■ **EXERCISE AIM**:
Lines that contain "changes" are to be copied from the material, every one of them.

■ **DATA TO PROCESS**:
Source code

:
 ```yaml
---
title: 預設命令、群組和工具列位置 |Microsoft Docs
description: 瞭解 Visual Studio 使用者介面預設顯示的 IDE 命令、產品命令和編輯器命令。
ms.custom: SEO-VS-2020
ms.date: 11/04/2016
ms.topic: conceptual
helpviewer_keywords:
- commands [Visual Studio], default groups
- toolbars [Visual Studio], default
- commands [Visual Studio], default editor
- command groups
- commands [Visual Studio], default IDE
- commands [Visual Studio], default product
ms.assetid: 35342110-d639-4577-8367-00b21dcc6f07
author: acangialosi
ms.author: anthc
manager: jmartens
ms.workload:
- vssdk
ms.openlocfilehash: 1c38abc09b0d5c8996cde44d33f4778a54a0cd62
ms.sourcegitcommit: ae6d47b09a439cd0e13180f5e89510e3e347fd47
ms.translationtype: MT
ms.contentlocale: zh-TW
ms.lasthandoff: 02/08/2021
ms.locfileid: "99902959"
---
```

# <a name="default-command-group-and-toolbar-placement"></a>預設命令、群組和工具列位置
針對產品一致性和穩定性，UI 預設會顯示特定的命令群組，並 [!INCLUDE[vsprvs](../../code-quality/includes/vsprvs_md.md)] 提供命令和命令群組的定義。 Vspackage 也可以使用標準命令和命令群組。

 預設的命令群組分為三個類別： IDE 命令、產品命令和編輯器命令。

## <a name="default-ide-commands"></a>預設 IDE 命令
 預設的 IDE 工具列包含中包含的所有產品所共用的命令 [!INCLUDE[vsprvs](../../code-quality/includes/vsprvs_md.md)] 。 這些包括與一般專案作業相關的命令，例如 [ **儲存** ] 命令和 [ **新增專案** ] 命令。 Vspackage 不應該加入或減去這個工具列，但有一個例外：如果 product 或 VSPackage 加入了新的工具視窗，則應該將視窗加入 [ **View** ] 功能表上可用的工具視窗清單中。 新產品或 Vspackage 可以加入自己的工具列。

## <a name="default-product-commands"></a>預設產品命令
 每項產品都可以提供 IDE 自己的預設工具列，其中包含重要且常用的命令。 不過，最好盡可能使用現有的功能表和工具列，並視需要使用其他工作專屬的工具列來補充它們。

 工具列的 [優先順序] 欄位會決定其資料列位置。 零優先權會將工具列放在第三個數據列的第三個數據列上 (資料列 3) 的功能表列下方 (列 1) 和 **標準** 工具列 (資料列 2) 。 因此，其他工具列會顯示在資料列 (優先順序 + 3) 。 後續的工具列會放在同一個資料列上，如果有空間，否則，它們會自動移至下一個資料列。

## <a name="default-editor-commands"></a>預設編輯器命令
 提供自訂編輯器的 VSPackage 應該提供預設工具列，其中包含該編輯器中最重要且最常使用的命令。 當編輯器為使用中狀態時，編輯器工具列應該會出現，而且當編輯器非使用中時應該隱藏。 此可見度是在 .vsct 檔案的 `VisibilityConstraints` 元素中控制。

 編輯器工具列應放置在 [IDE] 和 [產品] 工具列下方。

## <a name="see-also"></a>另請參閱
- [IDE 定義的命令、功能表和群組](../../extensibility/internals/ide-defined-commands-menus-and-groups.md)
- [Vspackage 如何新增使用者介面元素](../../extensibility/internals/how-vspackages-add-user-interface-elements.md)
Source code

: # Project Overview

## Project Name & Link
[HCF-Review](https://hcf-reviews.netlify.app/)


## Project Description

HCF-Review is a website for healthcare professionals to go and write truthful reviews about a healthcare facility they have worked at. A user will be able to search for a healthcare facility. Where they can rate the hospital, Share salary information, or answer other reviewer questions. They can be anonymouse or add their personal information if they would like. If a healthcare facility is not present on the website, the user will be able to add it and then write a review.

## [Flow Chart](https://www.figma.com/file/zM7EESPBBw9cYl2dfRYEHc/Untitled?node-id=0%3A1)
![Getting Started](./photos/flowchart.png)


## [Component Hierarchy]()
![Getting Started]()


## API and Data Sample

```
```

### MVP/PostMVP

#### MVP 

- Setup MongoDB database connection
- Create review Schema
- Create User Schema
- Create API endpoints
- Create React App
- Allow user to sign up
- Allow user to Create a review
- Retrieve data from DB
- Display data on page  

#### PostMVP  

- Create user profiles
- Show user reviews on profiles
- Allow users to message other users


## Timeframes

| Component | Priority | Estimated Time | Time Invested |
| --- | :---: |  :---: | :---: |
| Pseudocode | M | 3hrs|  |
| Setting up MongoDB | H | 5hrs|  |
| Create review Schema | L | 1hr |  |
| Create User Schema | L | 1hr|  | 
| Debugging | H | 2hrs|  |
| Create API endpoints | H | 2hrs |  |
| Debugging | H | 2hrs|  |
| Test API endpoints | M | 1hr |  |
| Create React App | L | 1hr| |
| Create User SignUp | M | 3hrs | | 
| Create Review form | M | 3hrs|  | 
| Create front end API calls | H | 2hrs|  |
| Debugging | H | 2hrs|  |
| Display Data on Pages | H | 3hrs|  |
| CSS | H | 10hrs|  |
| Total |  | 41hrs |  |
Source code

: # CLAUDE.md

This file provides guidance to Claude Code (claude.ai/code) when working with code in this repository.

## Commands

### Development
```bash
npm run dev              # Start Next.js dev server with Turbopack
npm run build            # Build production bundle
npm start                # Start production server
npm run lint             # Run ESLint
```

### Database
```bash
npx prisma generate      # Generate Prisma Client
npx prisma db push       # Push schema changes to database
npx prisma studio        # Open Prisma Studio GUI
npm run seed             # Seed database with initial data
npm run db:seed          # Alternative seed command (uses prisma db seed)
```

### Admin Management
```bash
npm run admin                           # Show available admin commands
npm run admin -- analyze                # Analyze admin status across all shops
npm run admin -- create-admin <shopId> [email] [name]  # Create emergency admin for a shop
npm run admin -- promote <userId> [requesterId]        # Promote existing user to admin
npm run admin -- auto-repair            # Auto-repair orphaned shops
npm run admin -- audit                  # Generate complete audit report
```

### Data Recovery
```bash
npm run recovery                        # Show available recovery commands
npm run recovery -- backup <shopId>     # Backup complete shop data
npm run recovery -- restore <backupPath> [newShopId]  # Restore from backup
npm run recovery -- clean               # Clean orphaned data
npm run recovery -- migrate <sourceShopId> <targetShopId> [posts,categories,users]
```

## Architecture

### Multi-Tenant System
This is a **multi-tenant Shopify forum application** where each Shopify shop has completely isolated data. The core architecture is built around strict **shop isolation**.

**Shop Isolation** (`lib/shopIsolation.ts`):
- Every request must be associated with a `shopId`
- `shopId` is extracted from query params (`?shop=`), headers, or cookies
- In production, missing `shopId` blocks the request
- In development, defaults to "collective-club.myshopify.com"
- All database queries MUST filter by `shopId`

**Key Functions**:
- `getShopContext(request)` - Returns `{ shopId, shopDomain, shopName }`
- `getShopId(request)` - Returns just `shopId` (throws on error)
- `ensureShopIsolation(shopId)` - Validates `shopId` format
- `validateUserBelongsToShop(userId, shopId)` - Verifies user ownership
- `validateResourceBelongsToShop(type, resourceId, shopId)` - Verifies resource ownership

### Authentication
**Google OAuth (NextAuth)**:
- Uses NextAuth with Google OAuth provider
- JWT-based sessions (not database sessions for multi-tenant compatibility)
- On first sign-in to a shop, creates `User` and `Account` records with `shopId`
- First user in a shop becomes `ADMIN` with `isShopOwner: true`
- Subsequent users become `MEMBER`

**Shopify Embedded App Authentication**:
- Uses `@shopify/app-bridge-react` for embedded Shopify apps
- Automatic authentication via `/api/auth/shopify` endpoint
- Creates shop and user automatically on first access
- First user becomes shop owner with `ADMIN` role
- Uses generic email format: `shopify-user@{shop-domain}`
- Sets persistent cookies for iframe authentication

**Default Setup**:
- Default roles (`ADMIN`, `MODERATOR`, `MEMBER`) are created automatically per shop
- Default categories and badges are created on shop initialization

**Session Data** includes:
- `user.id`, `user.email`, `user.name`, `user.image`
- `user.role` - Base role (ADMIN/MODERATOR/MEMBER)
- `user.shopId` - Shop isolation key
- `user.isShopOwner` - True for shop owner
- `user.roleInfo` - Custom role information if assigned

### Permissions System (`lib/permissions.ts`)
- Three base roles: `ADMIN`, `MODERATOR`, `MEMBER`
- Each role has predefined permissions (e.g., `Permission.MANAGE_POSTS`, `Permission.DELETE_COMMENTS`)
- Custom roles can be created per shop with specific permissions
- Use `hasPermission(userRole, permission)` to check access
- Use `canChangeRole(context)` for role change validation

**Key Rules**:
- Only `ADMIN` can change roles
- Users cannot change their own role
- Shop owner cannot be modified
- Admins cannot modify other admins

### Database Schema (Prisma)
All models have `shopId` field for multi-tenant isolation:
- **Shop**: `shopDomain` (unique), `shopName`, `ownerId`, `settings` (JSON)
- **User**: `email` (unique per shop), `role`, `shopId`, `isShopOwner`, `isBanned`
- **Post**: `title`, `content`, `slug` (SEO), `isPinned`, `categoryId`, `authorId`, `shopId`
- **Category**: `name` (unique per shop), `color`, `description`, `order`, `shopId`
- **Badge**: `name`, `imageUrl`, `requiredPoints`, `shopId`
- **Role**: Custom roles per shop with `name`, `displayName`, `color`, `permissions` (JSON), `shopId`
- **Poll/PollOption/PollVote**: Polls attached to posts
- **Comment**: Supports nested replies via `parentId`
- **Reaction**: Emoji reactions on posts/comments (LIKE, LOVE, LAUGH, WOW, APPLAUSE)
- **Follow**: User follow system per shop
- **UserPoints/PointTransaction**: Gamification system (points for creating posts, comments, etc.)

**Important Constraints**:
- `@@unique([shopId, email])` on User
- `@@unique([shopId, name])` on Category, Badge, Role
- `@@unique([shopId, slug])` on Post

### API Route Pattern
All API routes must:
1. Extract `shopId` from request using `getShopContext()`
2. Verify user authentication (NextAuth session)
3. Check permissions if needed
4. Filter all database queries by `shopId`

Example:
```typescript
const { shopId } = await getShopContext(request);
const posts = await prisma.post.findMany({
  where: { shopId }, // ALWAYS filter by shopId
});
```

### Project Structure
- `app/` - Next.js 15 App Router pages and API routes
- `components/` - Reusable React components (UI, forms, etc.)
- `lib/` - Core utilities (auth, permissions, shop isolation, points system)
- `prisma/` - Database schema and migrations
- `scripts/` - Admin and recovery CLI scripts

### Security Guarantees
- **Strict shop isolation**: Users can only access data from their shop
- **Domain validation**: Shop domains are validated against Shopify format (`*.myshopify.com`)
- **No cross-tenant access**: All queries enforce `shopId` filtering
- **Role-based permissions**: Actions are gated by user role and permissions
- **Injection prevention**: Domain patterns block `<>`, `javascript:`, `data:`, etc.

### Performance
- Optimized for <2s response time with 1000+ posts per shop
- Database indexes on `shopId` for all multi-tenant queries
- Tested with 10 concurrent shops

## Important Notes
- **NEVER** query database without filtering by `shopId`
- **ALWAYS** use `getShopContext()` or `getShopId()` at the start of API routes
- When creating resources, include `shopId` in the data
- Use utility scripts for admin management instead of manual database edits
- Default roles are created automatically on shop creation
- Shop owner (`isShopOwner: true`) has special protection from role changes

■ **TASK OUTPUT**:
npx prisma db push       # Push schema changes to database
- Shop owner (`isShopOwner: true`) has special protection from role changes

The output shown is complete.